Kadınların erkeklerle aynı haklara sahip olma mücadelesinin tarihi 1789 Fransız devrimine kadar uzanıyor. Devrimle birlikte oluşturulan Fransız Ulusal Meclisinde, İnsan Hakları Evrensel Bildirgesi’nin temelini oluşturan “İnsan ve Yurttaş Hakları Bildirgesi” okundu.
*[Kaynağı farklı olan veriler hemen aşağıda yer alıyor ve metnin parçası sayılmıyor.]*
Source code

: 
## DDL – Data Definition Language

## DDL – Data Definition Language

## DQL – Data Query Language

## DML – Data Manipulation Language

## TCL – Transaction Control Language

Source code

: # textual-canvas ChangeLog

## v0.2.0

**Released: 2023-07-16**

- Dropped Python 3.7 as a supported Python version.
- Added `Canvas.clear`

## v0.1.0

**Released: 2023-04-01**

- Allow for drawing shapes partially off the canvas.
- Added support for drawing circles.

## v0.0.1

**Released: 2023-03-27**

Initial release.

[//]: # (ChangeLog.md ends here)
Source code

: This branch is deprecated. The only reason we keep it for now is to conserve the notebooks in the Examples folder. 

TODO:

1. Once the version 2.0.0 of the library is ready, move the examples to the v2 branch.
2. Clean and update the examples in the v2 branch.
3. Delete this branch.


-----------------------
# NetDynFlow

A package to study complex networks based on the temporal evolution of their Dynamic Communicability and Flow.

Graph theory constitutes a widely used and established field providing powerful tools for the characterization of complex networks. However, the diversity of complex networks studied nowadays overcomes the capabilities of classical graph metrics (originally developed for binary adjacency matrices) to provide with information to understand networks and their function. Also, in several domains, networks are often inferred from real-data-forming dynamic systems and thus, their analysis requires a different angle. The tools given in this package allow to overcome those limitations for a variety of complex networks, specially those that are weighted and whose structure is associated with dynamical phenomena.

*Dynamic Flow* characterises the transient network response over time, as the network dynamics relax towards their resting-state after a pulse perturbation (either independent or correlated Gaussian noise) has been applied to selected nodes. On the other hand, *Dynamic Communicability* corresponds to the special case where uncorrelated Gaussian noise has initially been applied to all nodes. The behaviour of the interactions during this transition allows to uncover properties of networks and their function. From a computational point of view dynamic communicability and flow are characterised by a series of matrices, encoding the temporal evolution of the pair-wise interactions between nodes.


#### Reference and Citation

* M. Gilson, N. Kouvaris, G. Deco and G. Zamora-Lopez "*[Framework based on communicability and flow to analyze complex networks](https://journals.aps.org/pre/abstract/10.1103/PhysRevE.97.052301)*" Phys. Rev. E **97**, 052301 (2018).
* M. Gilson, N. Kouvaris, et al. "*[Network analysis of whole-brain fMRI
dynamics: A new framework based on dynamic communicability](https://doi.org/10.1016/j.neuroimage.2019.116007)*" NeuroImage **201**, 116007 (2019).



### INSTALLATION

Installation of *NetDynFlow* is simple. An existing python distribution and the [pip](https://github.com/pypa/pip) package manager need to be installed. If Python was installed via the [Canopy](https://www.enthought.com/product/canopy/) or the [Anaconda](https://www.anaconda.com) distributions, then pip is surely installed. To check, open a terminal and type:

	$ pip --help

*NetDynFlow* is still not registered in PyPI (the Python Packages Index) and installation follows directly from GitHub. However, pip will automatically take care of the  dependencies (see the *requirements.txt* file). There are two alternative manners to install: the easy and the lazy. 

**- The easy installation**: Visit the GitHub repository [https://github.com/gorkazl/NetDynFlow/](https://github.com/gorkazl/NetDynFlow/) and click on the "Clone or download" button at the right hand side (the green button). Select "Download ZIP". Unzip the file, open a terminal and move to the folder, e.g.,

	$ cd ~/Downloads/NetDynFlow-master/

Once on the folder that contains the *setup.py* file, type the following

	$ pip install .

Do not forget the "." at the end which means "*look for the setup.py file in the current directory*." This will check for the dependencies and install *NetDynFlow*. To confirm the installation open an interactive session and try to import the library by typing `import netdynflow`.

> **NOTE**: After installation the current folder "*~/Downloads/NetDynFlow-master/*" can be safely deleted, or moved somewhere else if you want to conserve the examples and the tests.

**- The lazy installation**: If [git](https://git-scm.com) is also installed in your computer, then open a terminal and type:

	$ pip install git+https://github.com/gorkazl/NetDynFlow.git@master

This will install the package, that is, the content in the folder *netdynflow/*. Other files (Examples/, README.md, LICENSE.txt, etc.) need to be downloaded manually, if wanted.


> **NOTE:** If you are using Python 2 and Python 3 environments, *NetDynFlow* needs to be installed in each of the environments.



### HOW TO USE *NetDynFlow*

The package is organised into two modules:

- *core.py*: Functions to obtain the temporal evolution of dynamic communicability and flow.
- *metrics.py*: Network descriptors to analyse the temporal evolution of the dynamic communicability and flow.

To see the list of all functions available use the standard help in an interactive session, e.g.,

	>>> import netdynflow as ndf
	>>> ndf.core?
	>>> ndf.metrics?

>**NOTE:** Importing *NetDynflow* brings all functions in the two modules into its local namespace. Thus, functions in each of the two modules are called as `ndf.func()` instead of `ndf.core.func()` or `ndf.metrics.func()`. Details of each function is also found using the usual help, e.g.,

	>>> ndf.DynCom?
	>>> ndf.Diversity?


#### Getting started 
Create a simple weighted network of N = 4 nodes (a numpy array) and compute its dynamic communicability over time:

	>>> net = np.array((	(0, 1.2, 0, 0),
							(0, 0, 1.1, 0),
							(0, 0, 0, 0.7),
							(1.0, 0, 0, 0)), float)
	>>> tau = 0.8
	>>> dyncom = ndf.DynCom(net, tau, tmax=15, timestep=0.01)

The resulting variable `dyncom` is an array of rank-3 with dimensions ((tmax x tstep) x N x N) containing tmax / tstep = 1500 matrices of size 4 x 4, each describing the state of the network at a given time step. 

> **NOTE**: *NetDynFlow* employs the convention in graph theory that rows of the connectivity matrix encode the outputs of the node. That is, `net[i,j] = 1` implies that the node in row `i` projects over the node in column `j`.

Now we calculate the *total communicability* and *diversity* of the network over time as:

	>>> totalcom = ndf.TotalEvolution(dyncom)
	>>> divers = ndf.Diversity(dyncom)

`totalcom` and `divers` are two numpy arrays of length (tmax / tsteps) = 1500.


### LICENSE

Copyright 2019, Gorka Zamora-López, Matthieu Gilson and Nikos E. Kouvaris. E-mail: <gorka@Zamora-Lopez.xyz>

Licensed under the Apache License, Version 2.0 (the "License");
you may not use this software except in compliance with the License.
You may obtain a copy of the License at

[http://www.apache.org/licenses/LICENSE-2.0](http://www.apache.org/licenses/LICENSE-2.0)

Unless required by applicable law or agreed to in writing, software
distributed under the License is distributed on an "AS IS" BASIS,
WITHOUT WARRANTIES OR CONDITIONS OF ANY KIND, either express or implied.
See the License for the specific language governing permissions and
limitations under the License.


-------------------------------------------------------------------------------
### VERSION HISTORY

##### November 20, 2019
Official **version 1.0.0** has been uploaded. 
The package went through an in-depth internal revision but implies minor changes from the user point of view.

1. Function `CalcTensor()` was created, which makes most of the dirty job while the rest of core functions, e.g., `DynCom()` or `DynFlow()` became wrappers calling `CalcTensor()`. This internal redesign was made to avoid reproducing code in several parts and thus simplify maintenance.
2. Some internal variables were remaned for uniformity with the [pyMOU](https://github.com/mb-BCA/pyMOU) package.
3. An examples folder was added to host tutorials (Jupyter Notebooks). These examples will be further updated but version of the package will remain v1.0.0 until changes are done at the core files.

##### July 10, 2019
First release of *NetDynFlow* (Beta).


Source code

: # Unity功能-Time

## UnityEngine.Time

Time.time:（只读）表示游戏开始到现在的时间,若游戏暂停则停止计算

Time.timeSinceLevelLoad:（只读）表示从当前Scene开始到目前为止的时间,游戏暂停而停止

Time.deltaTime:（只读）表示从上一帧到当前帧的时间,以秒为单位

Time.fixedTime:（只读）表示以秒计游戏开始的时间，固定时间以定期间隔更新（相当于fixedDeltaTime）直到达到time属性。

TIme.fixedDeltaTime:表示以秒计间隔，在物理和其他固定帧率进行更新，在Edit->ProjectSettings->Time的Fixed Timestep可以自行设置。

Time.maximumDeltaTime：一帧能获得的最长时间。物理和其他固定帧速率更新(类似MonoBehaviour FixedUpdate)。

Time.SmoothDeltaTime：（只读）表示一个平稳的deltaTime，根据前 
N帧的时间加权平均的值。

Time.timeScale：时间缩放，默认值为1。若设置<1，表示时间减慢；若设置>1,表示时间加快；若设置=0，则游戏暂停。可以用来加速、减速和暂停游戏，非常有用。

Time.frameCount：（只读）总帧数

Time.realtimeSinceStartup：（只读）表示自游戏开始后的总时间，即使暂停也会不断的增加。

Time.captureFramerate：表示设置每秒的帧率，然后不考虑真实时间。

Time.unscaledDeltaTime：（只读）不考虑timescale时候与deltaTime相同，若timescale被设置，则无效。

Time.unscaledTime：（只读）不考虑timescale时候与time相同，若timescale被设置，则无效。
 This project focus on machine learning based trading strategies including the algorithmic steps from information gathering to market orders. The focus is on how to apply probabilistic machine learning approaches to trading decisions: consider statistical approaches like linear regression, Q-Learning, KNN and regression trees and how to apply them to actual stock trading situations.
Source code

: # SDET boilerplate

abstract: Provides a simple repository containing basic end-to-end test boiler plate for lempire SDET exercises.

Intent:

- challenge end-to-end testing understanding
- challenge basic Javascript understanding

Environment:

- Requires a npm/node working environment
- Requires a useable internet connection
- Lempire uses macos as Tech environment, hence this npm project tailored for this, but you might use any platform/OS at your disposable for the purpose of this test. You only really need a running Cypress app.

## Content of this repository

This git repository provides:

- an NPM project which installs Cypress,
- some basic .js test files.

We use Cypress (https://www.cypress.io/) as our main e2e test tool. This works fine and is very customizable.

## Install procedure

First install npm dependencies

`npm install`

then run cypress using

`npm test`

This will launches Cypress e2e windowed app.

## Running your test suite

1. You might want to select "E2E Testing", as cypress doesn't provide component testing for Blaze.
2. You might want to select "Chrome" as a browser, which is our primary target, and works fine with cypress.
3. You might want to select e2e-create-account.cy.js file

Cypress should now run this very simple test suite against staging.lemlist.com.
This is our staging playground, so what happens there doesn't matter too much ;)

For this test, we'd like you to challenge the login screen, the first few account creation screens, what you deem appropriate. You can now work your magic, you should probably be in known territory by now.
Ancak bu metinde yer alan insan (homme) sözcüğünün sadece erkekleri kastettiğini söyleyen Fransız yazar ve aktivist Olympe De Gouges, 1791 yılında İnsanlık tarihinde ilk kadın hakları bildirgesi olan “Kadın ve Kadın Yurttaş Hakları” bildirgesini yayımlamış; “Toplumsal Cinsiyet Eşitliğini” savunmuş ve Fransız Devrimi’nin kadınlara karşı duyarsızlığını eleştirmiştir. Bu nedenle Olympe De Gouges Kadın Hakları mücadelesini ilk olarak başlatan ve hiç unutulmaması gereken bir isim olarak tarihe geçmiş; ancak ne yazık ki yazdığı “Kadın Hakları Bildirgesi” nedeni ile 1793 yılında ölüm cezasına çarptırılmıştır.(1, Avukat Nil Tunca: 8 Mart Dünya Emekçi Kadınlar Gününün Düşündürdükleri)
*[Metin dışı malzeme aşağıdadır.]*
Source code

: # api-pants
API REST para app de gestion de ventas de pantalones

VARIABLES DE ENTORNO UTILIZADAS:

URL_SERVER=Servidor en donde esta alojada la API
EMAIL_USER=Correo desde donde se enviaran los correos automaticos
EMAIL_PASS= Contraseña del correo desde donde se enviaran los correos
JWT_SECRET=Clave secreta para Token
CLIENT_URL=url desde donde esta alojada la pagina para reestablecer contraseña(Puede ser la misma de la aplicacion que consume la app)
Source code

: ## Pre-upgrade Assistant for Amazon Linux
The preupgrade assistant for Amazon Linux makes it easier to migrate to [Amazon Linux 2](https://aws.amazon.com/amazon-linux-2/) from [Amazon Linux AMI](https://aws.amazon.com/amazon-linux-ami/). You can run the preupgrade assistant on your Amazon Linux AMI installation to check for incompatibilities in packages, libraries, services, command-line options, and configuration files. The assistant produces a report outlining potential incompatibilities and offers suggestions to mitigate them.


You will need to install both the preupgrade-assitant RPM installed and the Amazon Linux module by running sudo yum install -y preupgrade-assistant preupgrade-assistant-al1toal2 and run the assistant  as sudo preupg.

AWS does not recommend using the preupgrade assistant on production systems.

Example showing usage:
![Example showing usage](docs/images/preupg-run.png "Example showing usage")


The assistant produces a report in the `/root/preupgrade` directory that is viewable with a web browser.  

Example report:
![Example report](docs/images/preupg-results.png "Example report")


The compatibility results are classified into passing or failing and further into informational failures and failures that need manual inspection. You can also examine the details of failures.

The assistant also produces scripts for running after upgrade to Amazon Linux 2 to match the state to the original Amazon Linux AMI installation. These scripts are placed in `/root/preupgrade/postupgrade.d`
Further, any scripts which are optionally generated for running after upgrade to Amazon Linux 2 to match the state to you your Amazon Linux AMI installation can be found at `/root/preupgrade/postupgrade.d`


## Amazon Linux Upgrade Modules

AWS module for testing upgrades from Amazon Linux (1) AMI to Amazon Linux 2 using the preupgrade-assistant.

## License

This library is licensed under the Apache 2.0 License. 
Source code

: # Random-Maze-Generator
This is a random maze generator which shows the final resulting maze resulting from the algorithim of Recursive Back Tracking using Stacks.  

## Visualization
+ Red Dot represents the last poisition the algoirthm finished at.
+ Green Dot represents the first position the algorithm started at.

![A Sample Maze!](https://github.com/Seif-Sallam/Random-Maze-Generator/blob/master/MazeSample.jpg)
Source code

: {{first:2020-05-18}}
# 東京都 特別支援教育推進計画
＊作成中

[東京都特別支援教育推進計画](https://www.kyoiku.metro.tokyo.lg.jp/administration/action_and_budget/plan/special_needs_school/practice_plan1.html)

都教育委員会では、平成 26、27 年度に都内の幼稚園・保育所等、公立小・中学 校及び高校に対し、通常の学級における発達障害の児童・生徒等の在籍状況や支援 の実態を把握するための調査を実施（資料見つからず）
Bugünden bakıldığında temel insan hak ve özgürlüklerinin; laik, demokratik ve sosyal hukuk devleti güvencesi ile “doğal” ve “olağan” parçası kadın haklarının tarihteki ilk halelerinden birinde ne yazık ki ölüm yer alıyor. Kadınların mücadelesi, 19.yüzyıl ortalarında ABD’nin New York kentinde haksızlığa karşı giriştikleri grev esnasında 123 kadın işçinin hayatını kaybetmesi ile ölümsüzleşirken, Clara Zetkin’in emekçi 123 kadını anma adımı 1910 yılında 8 Mart tarihi ile taçlanmıştır. 1921’deki Üçüncü Enternasyonal Kadınlar Toplantısı, “Dünya Emekçi Kadınlar Günü” adını tarihe kazırken, iki büyük savaş döneminde bazı ülkeler anmayı yasakladı. En nihayetinde 1977 yılı sona ererken Birleşmiş Milletler, “Dünya Kadınlar Günü” olarak 8 Mart’ı kabul etti.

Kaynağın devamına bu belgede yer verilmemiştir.